Long-term goals are: 1) to develop advanced heating systems specifically designed for External Superficial Simultaneous thermoradiotherapy (ESST) to maximize thermal radiosensitization. The ESST development is currently funded by an R29 grant to Dr. E.G. Moros. 2) to perform clinical trials to determine safe ESST dose levels and to assess its benefits using current well-understood clinical hyperthermia systems, and eventually, with forthcoming systems. The proposed study builds on a previous intramural one that looked at the technical and clinical feasibility of ESST and which showed that ESST does not increase the complication rate over conventional sequential thermo-radiotherapy.
The specific aims are: 1) to conduct a prospective study to determine that increasing the number of ESST treatments increases the likelihood of achieving sessions in which each monitored location is heated to temperatures over 41 degrees C for at least 45 min., and 2) to demonstrate that this is tolerable.

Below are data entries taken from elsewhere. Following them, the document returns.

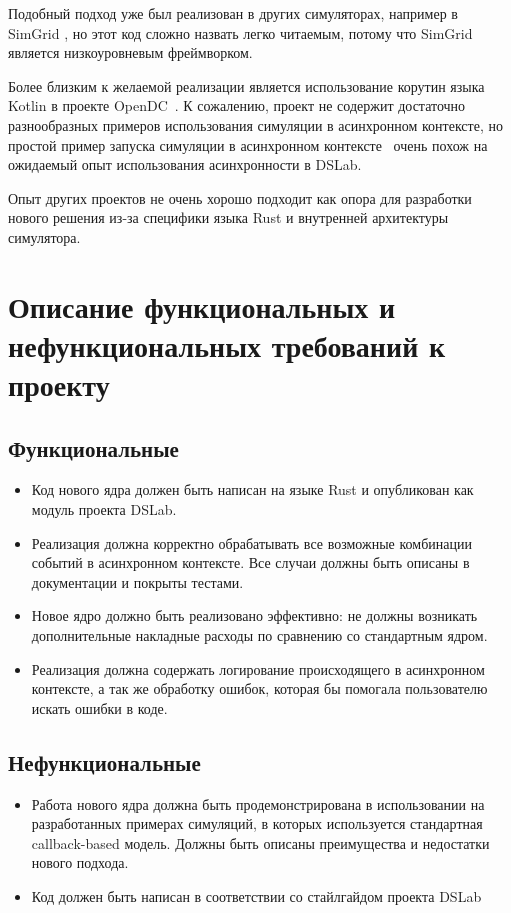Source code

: Подобный подход уже был реализован в других симуляторах, например в SimGrid \cite{simgrid-example}, но этот код сложно назвать легко читаемым, потому что SimGrid является низкоуровневым фреймворком.

Более близким к желаемой реализации является использование корутин языка Kotlin в проекте OpenDC~\cite{opendc-repo}. К сожалению, проект не содержит достаточно разнообразных примеров использования симуляции в асинхронном контексте, но простой пример запуска симуляции в асинхронном контексте~\cite{opendc-example} очень похож на ожидаемый опыт использования асинхронности в DSLab.


Опыт других проектов не очень хорошо подходит как опора для разработки нового решения из-за специфики языка Rust и внутренней архитектуры симулятора.

\newpage 

\section{Описание функциональных и нефункциональных требований к проекту}

\subsection{Функциональные}
\begin{itemize}
    \item Код нового ядра должен быть написан на языке Rust и опубликован как модуль проекта DSLab.
    \item Реализация должна корректно обрабатывать все возможные комбинации событий в асинхронном контексте. Все случаи должны быть описаны в документации и покрыты тестами.
    \item Новое ядро должно быть реализовано эффективно: не должны возникать дополнительные накладные расходы по сравнению со стандартным ядром.
    \item Реализация должна содержать логирование происходящего в асинхронном контексте, а так же обработку ошибок, которая бы помогала пользователю искать ошибки в коде. 
\end{itemize}

\subsection{Нефункциональные}
\begin{itemize}
    \item Работа нового ядра должна быть продемонстрирована в использовании на разработанных примерах симуляций, в которых используется стандартная callback-based модель. Должны быть описаны преимущества и недостатки нового подхода.
    \item Код должен быть написан в соответствии со стайлгайдом проекта DSLab
\end{itemize}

These aims form the hypothesis to be tested. The methods for achieving the aims are: patients will receive radiotherapy, 400 cGy twice a week, to a total dose of 3200 cGy (total of 8 fractions). In addition, they will receive superficial hyperthermia. The hyperthermia will always be delivered simultaneously with some or all of the external beam radiotherapy fractions. The first 10 patients will receive a total of 4 ESST treatments and 4 radiation fractions over 4 weeks. The next 10 patients will receive a total of 6 ESST treatments (plus 2 radiation only fractions), and the last 10 patients will receive all 8 radiation fractions simultaneously with hyperthermia. This escalation scheme will ensure that any undue toxicity will be detected. Hyperthermia will be delivered with either microwave (915 MHz waveguide applicators) or ultrasound (multi-element applicators operating at 1 or 3.5 MHz). These are well-understood systems that may produce toxicity only to superficial tissues (depth < 6 cm). On the days the patients are to receive ESST, the hyperthermia will be initiated and delivered for approximately 30 minutes before the radiation fraction is administered (without cessation of the hyperthermia). The hyperthermia will then continue for approximately 30 more minutes. The potential benefit to patients is a greater likelihood of local control of the treated lesion. This benefit outweighs the potential risks from the therapy. Moreover, the knowledge and experience to be gained in this study may be of great benefit to patients who fail radiotherapy and/or chemotherapy.